Below are some images I captured when I installed a wireless video pod on the Last Down and flew it at Lake Burnaby Park in Vancouver BC. The video quality is not great - partly due to the low camera resolution, and partly because the video signal was poor (broken antenna lead)
HiFlight Mirage (short kit from Isthsmus Models)
The stock Mirage is a 112" “floater” designed in the 1970s. It has a super lightweight all-wood construction, and is very stable. The boxy wooden fuselage is very roomy, especially with today's RC harware. I modified the design a bit: added spoilers on main wing panel and 6” to each tip to bring the WS up to 124”, converted to a composite re-inforced V-Tail, and added a Hacker B-40 power system to the nose (running off high discharge LiPolys). Despite all the mods, the plane still flies very much like the stock version I built when I was a kid. The high wing loading brings up the speed a bit and it isn't quite so forgiving on tight turns, but is very stable and glides a long time.
A Todd's Models kit. The Tiny X is a lightweight, highly aerobatic plane that can be flown indoors, and outside in very constricted spaces. I am using a GWS twin motor EPU.

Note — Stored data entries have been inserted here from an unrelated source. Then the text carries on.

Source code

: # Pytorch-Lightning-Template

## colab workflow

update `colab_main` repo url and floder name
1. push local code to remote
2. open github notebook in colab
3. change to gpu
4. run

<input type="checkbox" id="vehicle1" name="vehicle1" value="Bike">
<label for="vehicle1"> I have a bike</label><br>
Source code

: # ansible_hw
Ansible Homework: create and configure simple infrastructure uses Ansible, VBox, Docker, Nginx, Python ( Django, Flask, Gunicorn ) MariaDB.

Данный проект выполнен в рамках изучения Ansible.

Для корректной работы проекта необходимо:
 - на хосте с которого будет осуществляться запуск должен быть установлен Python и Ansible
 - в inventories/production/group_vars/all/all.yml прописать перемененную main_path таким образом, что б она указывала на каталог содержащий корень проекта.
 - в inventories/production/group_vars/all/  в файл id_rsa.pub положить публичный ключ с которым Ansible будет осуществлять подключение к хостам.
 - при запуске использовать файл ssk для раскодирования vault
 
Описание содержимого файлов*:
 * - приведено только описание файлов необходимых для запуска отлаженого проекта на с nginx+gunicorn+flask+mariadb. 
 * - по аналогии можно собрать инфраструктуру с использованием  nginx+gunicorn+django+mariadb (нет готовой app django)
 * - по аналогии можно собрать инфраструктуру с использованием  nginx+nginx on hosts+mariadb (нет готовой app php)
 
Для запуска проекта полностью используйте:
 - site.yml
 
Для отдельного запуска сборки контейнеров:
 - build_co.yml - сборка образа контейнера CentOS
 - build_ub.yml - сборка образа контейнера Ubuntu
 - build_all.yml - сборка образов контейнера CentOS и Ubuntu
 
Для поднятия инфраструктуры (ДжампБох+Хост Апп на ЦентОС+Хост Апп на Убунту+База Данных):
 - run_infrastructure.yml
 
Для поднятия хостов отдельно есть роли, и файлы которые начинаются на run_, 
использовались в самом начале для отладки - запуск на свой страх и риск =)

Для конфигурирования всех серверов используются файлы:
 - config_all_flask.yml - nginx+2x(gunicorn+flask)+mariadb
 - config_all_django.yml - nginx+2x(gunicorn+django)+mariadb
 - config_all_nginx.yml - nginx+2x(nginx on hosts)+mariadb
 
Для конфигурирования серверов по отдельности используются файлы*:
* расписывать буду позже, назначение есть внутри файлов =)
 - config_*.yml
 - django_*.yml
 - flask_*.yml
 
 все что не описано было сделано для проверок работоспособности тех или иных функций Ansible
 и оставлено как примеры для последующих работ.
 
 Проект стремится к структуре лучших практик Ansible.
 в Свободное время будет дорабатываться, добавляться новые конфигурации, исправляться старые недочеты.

A 1.5m Polish kit I purchased from SOBOX planes at the NEAT fair in the fall of 2002. This little guy is very tough, fast, and maneuverable – not exactly a thermal ship, but if you can find a slope with decent lift, watch out! The kit comes with two nose cones: one for gliding, the other for an electric motor mount (glider nose shown below). I direct drive Mega motor with Graupner CAM 7-4 folding prop in the motor nose. Not much room in the fuse though – even without the case, my Hitec 555 RX barely fits in there!
Bought and assembled in the summer of 2002. I have had a lot of fun with this little foamy plane! Now, after some hard flying it's a little banged up, but still flying strong.
In the fall of 2002 I purchased a 2.4GHz wireless video system from Black Widow AV. This is a nice system and has good range (at least 500').
I put the camera in a cockpit mount for the Zero:
Here are some videos I recorded recently:
10/15/2002: First video flight, not much going on, just buzzing around a big field at low altitude. Some good scenes of Bob Chiang and I standing by my car. WARNING: this is a big file, not recommended for people with modem connections!
10/18/2002: Second flight of the day in a smaller field than the previous recording. It was really windy and bumpy that day, and my landing was, well, shall we say not one of my best! No harm done though. I encoded this video at higher compression, but it's still big, so be prepared for a wait if you are on a modem.